Turns out there’s no easy way to do that by just looking at the cable. In theory, USB cables that support data transfer should have the ‘trident fork’ logo, but in practice the cheap stuff from China uses that logo whether it has data capabilities or not.
So the only way to know for sure is to test them all by hand. I used my Kindle for this. When a cable has data, you will see the ‘USB Drive Mode’ screen featured on the left, and the Kindle will show up in your file manager after a couple of seconds. If the cable only has power, it will just show the regular ‘standby’ screen (on the right).
Obviously, you don’t need a Kindle to do this. You can use any device that supports file / data transfer. Like you could use Android File Transfer if you have an Android smartphone.

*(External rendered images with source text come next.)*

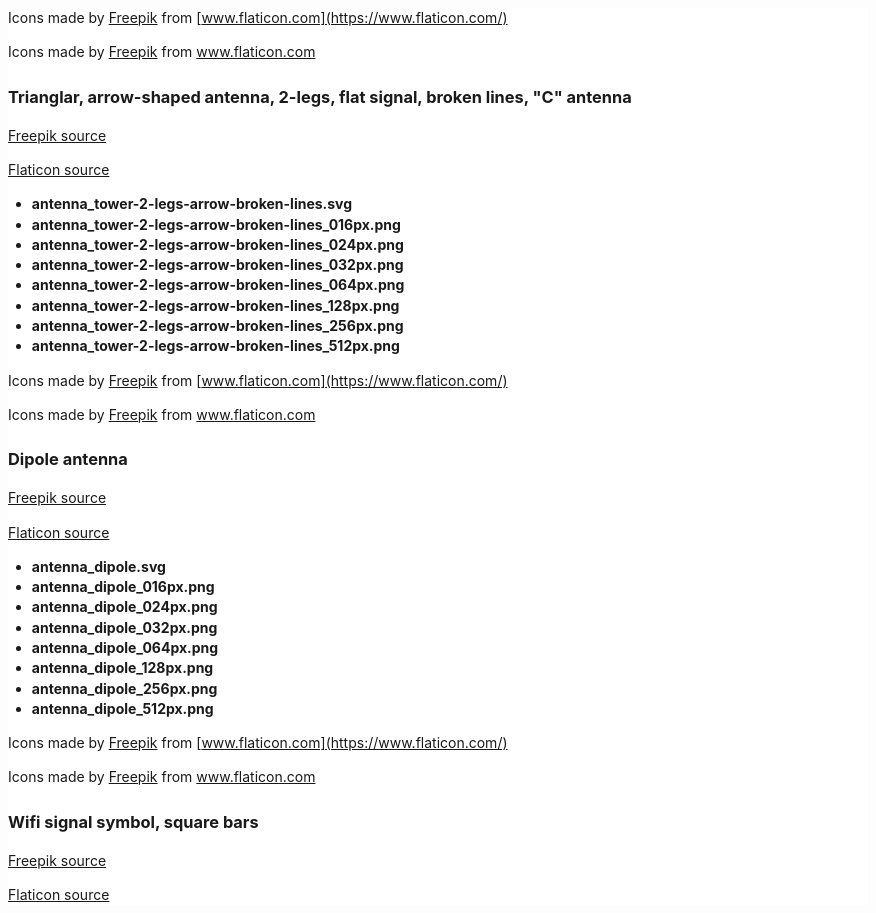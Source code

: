 Icons made by [Freepik](https://www.flaticon.com/authors/freepik) from [www.flaticon.com](https://www.flaticon.com/)

<div>Icons made by <a href="https://www.flaticon.com/authors/freepik" title="Freepik">Freepik</a> from <a href="https://www.flaticon.com/" title="Flaticon">www.flaticon.com</a></div>

### Trianglar, arrow-shaped antenna, 2-legs, flat signal, broken lines, "C" antenna

[Freepik source](https://www.freepik.com/free-icon/antenna_809003.htm#page=1&query=antenna&position=6)

[Flaticon source](https://www.flaticon.com/free-icon/antenna_88226)

- **antenna_tower-2-legs-arrow-broken-lines.svg**
- **antenna_tower-2-legs-arrow-broken-lines_016px.png**
- **antenna_tower-2-legs-arrow-broken-lines_024px.png**
- **antenna_tower-2-legs-arrow-broken-lines_032px.png**
- **antenna_tower-2-legs-arrow-broken-lines_064px.png**
- **antenna_tower-2-legs-arrow-broken-lines_128px.png**
- **antenna_tower-2-legs-arrow-broken-lines_256px.png**
- **antenna_tower-2-legs-arrow-broken-lines_512px.png**

Icons made by [Freepik](https://www.flaticon.com/authors/freepik) from [www.flaticon.com](https://www.flaticon.com/)

<div>Icons made by <a href="https://www.flaticon.com/authors/freepik" title="Freepik">Freepik</a> from <a href="https://www.flaticon.com/" title="Flaticon">www.flaticon.com</a></div>

### Dipole antenna

[Freepik source](https://www.freepik.com/free-icon/antenna_920912.htm#page=2&query=wireless&position=32)

[Flaticon source](https://www.flaticon.com/free-icon/antenna_120298)

- **antenna_dipole.svg**
- **antenna_dipole_016px.png**
- **antenna_dipole_024px.png**
- **antenna_dipole_032px.png**
- **antenna_dipole_064px.png**
- **antenna_dipole_128px.png**
- **antenna_dipole_256px.png**
- **antenna_dipole_512px.png**

Icons made by [Freepik](https://www.flaticon.com/authors/freepik) from [www.flaticon.com](https://www.flaticon.com/)

<div>Icons made by <a href="https://www.flaticon.com/authors/freepik" title="Freepik">Freepik</a> from <a href="https://www.flaticon.com/" title="Flaticon">www.flaticon.com</a></div>

### Wifi signal symbol, square bars

[Freepik source](https://www.freepik.com/free-icon/wifi_870490.htm#query=wireless&position=3)

[Flaticon source](https://www.flaticon.com/free-icon/wifi_98783)
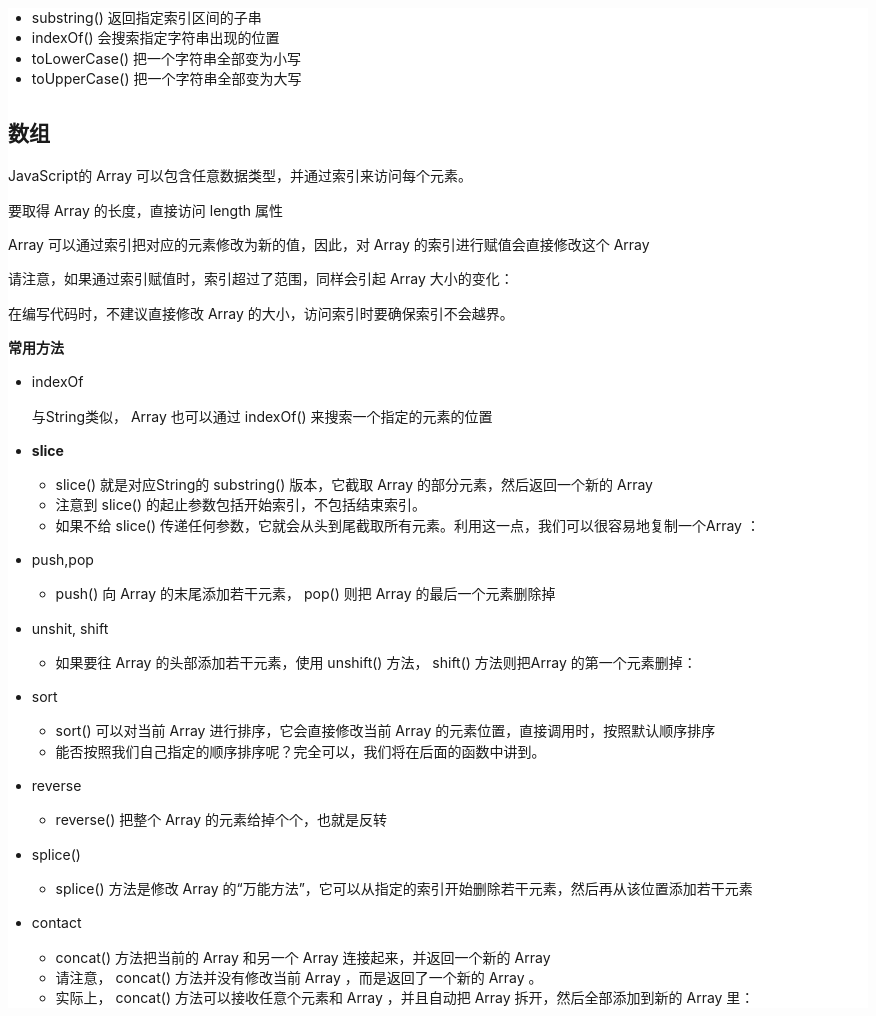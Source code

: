 - substring() 返回指定索引区间的子串
- indexOf() 会搜索指定字符串出现的位置
- toLowerCase() 把一个字符串全部变为小写
- toUpperCase() 把一个字符串全部变为大写



## 数组

JavaScript的 Array 可以包含任意数据类型，并通过索引来访问每个元素。

要取得 Array 的长度，直接访问 length 属性



Array 可以通过索引把对应的元素修改为新的值，因此，对 Array 的索引进行赋值会直接修改这个 Array 

请注意，如果通过索引赋值时，索引超过了范围，同样会引起 Array 大小的变化：



在编写代码时，不建议直接修改 Array 的大小，访问索引时要确保索引不会越界。



**常用方法**

- indexOf

  与String类似， Array 也可以通过 indexOf() 来搜索一个指定的元素的位置

- **slice**

  - slice() 就是对应String的 substring() 版本，它截取 Array 的部分元素，然后返回一个新的 Array
  - 注意到 slice() 的起止参数包括开始索引，不包括结束索引。
  - 如果不给 slice() 传递任何参数，它就会从头到尾截取所有元素。利用这一点，我们可以很容易地复制一个Array ：

- push,pop

  - push() 向 Array 的末尾添加若干元素， pop() 则把 Array 的最后一个元素删除掉

- unshit, shift

  - 如果要往 Array 的头部添加若干元素，使用 unshift() 方法， shift() 方法则把Array 的第一个元素删掉：

- sort

  - sort() 可以对当前 Array 进行排序，它会直接修改当前 Array 的元素位置，直接调用时，按照默认顺序排序
  - 能否按照我们自己指定的顺序排序呢？完全可以，我们将在后面的函数中讲到。

- reverse

  - reverse() 把整个 Array 的元素给掉个个，也就是反转

- splice()

  - splice() 方法是修改 Array 的“万能方法”，它可以从指定的索引开始删除若干元素，然后再从该位置添加若干元素

- contact

  - concat() 方法把当前的 Array 和另一个 Array 连接起来，并返回一个新的 Array 
  - 请注意， concat() 方法并没有修改当前 Array ，而是返回了一个新的 Array 。
  - 实际上， concat() 方法可以接收任意个元素和 Array ，并且自动把 Array 拆开，然后全部添加到新的 Array 里：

I just went through my drawer of cables, tested them all, and put a little label on them. Yellow if the cable only supported power, green if it had both power and data.
Hopefully this article clears up some of the headaches you might have with USB cables. Let me know in the comments if you have any other useful advice.
TL;DR You don’t know ’til you know 😁
Tóch verdient ‘ie een plekje in de Cable Bible wat mij betreft! https://amiaopensource.github.io/cable-bible/
Thanks for sharing this. I also have a drawer full of these cables..
If you take a look inside the usb-A head, the plastic tip were the pins lay on should be “black” or “white”.
Black = power and data
White = power
I do have charge-only USB cables. They have a white inert just like data cables, but the inner 2 pins on the USB-A connector are missing.
So if only the outer pins are there you know you have a power-only cable :-)
El usb con plástico interno en los pines con color negro lo puedes utilizar para transferencia de cualquier archivo (midi, y puedes cargar un dispositivo con tu dispositivo) mientras que los de color blanco solo soportan archivos multimedia sin carga inversa (fotos,videos, no se puede cargar entre dispositivos) al comprarlos muchos no sabíamos que tipo de cable era el compatible hasta quemarlo
Thanks for the detail and explanation.
I wanted to transfer some videos from my phone to PC and couldn’t do it. Previously I usually transfer data between smartphone and PC. Then I just realized that I bought a new cable because the old one was broken! And after reading this article, I checked my cable and found that ‘Charge only’ was written on it (why I didn’t notice it sooner?!).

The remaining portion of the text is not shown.